浦山桐郎の1969年の映画「私が棄てた女」は、遠藤周作の小説「わたしが・棄てた・女」を映画化した作品。タイトルを微妙に変えているほかに、筋書きにもかなりな変更がある。原作は私とみつこという女性の関係を中心にして、みつこの不幸に焦点をあてており、二人の手記を紹介するという形で展開するというが、映画では私という男(河原崎長一郎)の視点に一本化されている。また、原作ではみつこがハンセン氏病の疑いをかけられたりするが、映画はその部分をネグレクトしている。
浦山は、「キューポラのある町」や「非行少女」において、不幸な少女に感情移入するような表現をしていたものだが、この映画もやはり不幸な女を描くものだ。だが前二作には、不幸ながらも自分を心配してくれる若者がいたのに対して、この映画の中のみつこは男にもてあそばれたあげくに捨てられることになっている。男はそのことを多少後悔するが、別の女(浅丘ルリ子)と結婚して、快適な暮らしをする。男は上昇思考なのだ。みつこはそんな男のエゴの犠牲になったわけである。

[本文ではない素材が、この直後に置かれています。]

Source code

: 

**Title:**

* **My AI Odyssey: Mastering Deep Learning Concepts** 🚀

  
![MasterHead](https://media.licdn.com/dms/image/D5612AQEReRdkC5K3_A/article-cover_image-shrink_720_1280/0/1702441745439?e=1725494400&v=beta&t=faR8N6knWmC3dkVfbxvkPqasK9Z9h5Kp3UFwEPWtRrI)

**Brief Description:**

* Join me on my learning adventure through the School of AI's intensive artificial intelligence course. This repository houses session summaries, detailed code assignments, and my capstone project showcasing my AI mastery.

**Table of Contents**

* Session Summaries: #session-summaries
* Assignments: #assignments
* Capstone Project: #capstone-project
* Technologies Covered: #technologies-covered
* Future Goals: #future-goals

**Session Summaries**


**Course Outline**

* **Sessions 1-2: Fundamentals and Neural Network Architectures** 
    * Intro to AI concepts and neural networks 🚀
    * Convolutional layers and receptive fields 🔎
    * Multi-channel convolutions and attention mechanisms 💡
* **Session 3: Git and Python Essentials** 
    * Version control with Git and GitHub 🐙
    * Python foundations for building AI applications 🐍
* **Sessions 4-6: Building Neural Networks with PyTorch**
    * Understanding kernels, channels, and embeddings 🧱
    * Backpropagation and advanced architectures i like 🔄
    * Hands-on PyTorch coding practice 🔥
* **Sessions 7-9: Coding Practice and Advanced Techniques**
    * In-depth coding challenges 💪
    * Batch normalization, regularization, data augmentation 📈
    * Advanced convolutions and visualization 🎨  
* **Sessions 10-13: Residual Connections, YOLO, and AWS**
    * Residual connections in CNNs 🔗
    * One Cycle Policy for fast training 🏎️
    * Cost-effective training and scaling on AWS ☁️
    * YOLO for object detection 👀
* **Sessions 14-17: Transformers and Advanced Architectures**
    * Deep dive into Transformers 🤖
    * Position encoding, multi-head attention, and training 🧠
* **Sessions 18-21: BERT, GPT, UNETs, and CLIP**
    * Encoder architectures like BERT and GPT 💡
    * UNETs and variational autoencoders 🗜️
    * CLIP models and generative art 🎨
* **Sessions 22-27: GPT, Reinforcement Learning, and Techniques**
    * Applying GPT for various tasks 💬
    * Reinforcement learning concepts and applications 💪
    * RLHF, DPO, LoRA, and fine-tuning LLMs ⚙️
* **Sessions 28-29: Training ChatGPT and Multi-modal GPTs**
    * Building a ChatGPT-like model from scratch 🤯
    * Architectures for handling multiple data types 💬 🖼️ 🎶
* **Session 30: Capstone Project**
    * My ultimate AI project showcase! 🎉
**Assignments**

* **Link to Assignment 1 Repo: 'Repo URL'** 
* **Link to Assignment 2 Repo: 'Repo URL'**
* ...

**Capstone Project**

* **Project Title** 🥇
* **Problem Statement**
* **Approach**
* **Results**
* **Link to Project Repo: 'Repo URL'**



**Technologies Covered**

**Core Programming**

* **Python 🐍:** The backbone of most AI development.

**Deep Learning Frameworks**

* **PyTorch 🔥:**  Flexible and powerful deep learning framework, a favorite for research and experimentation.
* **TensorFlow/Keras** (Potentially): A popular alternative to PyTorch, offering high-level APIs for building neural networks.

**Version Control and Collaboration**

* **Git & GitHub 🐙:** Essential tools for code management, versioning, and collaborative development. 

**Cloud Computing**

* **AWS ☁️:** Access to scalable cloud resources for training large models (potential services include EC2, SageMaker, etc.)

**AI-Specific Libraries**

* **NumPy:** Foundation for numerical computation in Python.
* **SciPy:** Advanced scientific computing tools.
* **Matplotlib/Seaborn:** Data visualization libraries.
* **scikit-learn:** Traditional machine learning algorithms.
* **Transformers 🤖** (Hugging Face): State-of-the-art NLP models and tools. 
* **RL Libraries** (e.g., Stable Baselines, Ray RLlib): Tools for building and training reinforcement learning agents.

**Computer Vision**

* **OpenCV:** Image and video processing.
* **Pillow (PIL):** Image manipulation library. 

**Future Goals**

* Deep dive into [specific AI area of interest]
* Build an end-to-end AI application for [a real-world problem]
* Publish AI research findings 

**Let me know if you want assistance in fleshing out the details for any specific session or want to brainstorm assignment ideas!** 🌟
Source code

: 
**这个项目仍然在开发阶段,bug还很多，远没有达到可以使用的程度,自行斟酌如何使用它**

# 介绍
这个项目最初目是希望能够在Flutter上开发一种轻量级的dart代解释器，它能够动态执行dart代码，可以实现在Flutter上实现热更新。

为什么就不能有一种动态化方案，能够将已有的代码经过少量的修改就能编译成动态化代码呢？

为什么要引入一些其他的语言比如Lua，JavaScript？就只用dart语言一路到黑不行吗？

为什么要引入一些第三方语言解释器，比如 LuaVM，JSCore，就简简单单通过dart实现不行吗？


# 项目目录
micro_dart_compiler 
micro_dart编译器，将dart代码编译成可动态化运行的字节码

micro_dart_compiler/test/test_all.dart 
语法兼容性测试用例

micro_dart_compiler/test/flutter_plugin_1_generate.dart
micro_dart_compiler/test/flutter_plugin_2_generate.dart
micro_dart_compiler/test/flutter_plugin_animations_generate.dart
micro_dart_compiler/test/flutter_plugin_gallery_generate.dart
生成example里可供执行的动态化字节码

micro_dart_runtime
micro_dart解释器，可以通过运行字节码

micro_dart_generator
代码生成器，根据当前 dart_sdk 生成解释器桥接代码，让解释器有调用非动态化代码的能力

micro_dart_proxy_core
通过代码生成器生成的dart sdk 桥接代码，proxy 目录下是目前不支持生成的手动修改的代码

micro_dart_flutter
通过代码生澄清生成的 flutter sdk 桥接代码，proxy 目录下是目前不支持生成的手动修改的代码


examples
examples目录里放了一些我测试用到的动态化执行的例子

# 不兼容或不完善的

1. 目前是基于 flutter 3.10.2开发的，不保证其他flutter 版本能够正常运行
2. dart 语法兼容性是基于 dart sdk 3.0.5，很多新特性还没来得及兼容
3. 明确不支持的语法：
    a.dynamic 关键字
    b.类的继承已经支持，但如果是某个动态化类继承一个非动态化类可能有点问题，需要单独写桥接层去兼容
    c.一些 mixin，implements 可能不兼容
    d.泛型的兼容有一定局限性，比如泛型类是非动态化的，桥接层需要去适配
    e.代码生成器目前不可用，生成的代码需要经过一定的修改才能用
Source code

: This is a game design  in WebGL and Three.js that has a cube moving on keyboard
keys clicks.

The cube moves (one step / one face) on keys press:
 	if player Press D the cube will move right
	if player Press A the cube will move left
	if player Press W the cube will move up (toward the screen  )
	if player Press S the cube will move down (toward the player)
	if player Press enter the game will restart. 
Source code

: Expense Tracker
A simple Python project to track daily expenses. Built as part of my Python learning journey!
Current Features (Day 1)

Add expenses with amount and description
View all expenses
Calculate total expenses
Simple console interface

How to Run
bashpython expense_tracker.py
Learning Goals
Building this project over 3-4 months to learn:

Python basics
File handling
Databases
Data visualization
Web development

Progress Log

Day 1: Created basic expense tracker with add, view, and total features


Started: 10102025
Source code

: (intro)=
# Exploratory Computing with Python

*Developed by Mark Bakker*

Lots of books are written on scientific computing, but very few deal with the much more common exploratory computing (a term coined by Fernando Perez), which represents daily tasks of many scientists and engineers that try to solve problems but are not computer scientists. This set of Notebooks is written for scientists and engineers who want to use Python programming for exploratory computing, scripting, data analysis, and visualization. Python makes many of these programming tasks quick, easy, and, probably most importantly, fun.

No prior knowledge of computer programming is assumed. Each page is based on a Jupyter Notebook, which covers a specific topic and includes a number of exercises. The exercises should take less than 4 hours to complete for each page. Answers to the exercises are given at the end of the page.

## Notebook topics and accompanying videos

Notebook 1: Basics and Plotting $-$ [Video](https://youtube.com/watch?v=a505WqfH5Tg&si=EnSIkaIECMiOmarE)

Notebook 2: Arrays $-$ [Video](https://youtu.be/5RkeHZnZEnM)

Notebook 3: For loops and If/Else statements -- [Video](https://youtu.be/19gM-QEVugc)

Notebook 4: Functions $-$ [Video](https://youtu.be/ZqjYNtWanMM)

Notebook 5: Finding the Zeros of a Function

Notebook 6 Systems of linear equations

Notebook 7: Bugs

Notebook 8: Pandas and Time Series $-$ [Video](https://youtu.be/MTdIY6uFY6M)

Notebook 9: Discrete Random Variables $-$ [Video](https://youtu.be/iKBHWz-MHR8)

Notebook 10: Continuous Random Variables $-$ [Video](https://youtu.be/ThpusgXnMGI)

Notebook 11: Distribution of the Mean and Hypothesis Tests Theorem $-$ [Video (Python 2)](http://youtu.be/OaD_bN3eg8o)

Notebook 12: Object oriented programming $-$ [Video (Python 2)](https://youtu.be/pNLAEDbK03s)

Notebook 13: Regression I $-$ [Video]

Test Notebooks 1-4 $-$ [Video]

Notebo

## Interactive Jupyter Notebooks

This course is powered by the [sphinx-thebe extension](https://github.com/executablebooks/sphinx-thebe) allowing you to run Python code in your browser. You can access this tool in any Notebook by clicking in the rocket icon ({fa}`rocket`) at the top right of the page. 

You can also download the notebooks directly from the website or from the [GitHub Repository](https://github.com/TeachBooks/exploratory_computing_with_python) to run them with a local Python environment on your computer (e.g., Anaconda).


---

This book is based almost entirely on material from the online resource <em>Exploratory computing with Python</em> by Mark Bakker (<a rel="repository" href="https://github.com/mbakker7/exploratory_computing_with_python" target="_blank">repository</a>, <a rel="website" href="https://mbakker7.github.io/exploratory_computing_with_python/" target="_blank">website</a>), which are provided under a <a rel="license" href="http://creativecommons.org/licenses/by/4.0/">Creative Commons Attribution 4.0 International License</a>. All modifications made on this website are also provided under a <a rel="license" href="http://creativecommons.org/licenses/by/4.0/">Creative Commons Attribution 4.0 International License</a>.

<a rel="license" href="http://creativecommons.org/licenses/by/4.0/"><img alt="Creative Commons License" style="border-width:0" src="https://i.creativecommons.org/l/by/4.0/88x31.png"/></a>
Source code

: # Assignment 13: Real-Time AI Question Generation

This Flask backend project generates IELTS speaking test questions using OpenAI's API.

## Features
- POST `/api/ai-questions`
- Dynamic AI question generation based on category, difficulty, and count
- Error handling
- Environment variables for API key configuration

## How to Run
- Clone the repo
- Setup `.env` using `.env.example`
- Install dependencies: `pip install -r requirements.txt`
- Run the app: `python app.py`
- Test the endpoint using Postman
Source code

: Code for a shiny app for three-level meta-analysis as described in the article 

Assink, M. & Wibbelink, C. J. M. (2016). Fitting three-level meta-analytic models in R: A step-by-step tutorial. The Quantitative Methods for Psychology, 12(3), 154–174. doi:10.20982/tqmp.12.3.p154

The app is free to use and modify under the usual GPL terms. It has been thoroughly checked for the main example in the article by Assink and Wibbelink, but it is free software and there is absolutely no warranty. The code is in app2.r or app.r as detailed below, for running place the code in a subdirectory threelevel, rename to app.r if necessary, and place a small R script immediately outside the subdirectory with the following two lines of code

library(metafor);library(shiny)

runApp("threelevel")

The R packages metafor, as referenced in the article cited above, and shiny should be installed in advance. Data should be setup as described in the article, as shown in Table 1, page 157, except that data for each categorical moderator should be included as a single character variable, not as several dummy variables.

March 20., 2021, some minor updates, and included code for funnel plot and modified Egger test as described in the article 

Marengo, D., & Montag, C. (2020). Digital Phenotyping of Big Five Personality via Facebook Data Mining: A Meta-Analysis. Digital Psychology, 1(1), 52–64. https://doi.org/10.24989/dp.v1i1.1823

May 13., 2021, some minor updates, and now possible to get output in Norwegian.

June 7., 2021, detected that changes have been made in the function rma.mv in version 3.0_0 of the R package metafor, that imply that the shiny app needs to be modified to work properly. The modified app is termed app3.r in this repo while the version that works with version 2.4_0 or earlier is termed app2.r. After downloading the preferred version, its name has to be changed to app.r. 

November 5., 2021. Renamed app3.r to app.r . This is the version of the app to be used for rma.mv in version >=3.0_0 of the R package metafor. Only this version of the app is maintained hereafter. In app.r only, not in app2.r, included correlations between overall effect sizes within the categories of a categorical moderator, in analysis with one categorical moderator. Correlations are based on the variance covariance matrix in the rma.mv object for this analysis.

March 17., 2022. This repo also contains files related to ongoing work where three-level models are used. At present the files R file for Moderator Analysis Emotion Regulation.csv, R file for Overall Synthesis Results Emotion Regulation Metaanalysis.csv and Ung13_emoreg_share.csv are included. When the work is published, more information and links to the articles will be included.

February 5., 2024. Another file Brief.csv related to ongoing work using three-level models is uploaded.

男が親友と会話するなかで、これからの日本は格差が拡大する。だから勝ち組にならねばならない、と話す場面が出てくる。勝ち組になるためには、弱いものに同情してはいられない。みつこのような女は切り捨てるのがいい、といった勝手な理屈が大手を振る。
みつこを演じた小林トシ江は、吉永さゆりや和泉雅子とはまったく違ったタイプの女性だ。福島出身のあか抜けない女性を演じているが、そのあか抜けない雰囲気を小太りした体つきで表現している。